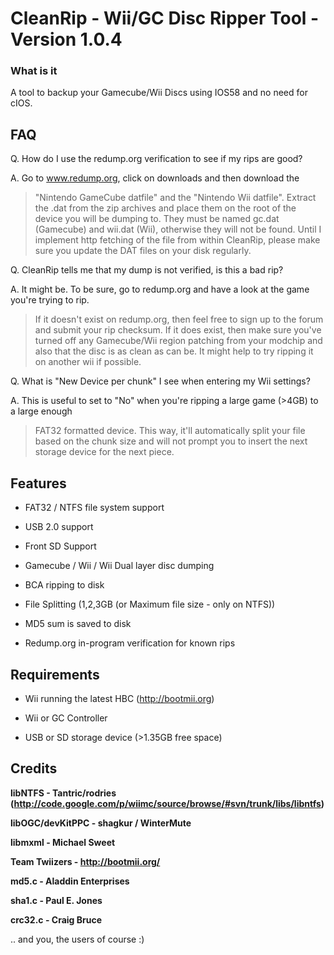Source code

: # CleanRip - Wii/GC Disc Ripper Tool - Version 1.0.4 #

### What is it ###
A tool to backup your Gamecube/Wii Discs using IOS58 and no need for cIOS.

## FAQ ##
Q. How do I use the redump.org verification to see if my rips are good?

A. Go to www.redump.org, click on downloads and then download the
> "Nintendo GameCube datfile" and the "Nintendo Wii datfile". Extract the .dat from the
> zip archives and place them on the root of the device you will be dumping to.
> They must be named gc.dat (Gamecube) and wii.dat (Wii), otherwise they will not be found. Until I implement http fetching of the file from within CleanRip, please make sure
> you update the DAT files on your disk regularly.


Q. CleanRip tells me that my dump is not verified, is this a bad rip?

A. It might be. To be sure, go to redump.org and have a look at the game you're trying to rip.
> If it doesn't exist on redump.org, then feel free to sign up to the forum and submit
> your rip checksum. If it does exist, then make sure you've turned off any Gamecube/Wii
> region patching from your modchip and also that the disc is as clean as can be. It might
> help to try ripping it on another wii if possible.


Q. What is "New Device per chunk" I see when entering my Wii settings?

A. This is useful to set to "No" when you're ripping a large game (>4GB) to a large enough
> FAT32 formatted device. This way, it'll automatically split your file based on the chunk
> size and will not prompt you to insert the next storage device for the next piece.

## Features ##
- FAT32 / NTFS file system support

- USB 2.0 support

- Front SD Support

- Gamecube / Wii / Wii Dual layer disc dumping

- BCA ripping to disk

- File Splitting (1,2,3GB (or Maximum file size - only on NTFS))

- MD5 sum is saved to disk

- Redump.org in-program verification for known rips


## Requirements ##
- Wii running the latest HBC (http://bootmii.org)

- Wii or GC Controller

- USB or SD storage device (>1.35GB free space)


## Credits ##
**libNTFS - Tantric/rodries (http://code.google.com/p/wiimc/source/browse/#svn/trunk/libs/libntfs)**

**libOGC/devKitPPC - shagkur / WinterMute**

**libmxml - Michael Sweet**

**Team Twiizers - http://bootmii.org/**

**md5.c - Aladdin Enterprises**

**sha1.c - Paul E. Jones**

**crc32.c - Craig Bruce**

.. and you, the users of course :)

•••

WHAT TO WORK ON: Could you set down the records above exactly, skipping any picture?

ANSWER SECTION:
Source code

: # CleanRip - Wii/GC Disc Ripper Tool - Version 1.0.4 #

### What is it ###
A tool to backup your Gamecube/Wii Discs using IOS58 and no need for cIOS.

## FAQ ##
Q. How do I use the redump.org verification to see if my rips are good?

A. Go to www.redump.org, click on downloads and then download the
> "Nintendo GameCube datfile" and the "Nintendo Wii datfile". Extract the .dat from the
> zip archives and place them on the root of the device you will be dumping to.
> They must be named gc.dat (Gamecube) and wii.dat (Wii), otherwise they will not be found. Until I implement http fetching of the file from within CleanRip, please make sure
> you update the DAT files on your disk regularly.


Q. CleanRip tells me that my dump is not verified, is this a bad rip?

A. It might be. To be sure, go to redump.org and have a look at the game you're trying to rip.
> If it doesn't exist on redump.org, then feel free to sign up to the forum and submit
> your rip checksum. If it does exist, then make sure you've turned off any Gamecube/Wii
> region patching from your modchip and also that the disc is as clean as can be. It might
> help to try ripping it on another wii if possible.


Q. What is "New Device per chunk" I see when entering my Wii settings?

A. This is useful to set to "No" when you're ripping a large game (>4GB) to a large enough
> FAT32 formatted device. This way, it'll automatically split your file based on the chunk
> size and will not prompt you to insert the next storage device for the next piece.

## Features ##
- FAT32 / NTFS file system support

- USB 2.0 support

- Front SD Support

- Gamecube / Wii / Wii Dual layer disc dumping

- BCA ripping to disk

- File Splitting (1,2,3GB (or Maximum file size - only on NTFS))

- MD5 sum is saved to disk

- Redump.org in-program verification for known rips


## Requirements ##
- Wii running the latest HBC (http://bootmii.org)

- Wii or GC Controller

- USB or SD storage device (>1.35GB free space)


## Credits ##
**libNTFS - Tantric/rodries (http://code.google.com/p/wiimc/source/browse/#svn/trunk/libs/libntfs)**

**libOGC/devKitPPC - shagkur / WinterMute**

**libmxml - Michael Sweet**

**Team Twiizers - http://bootmii.org/**

**md5.c - Aladdin Enterprises**

**sha1.c - Paul E. Jones**

**crc32.c - Craig Bruce**

.. and you, the users of course :)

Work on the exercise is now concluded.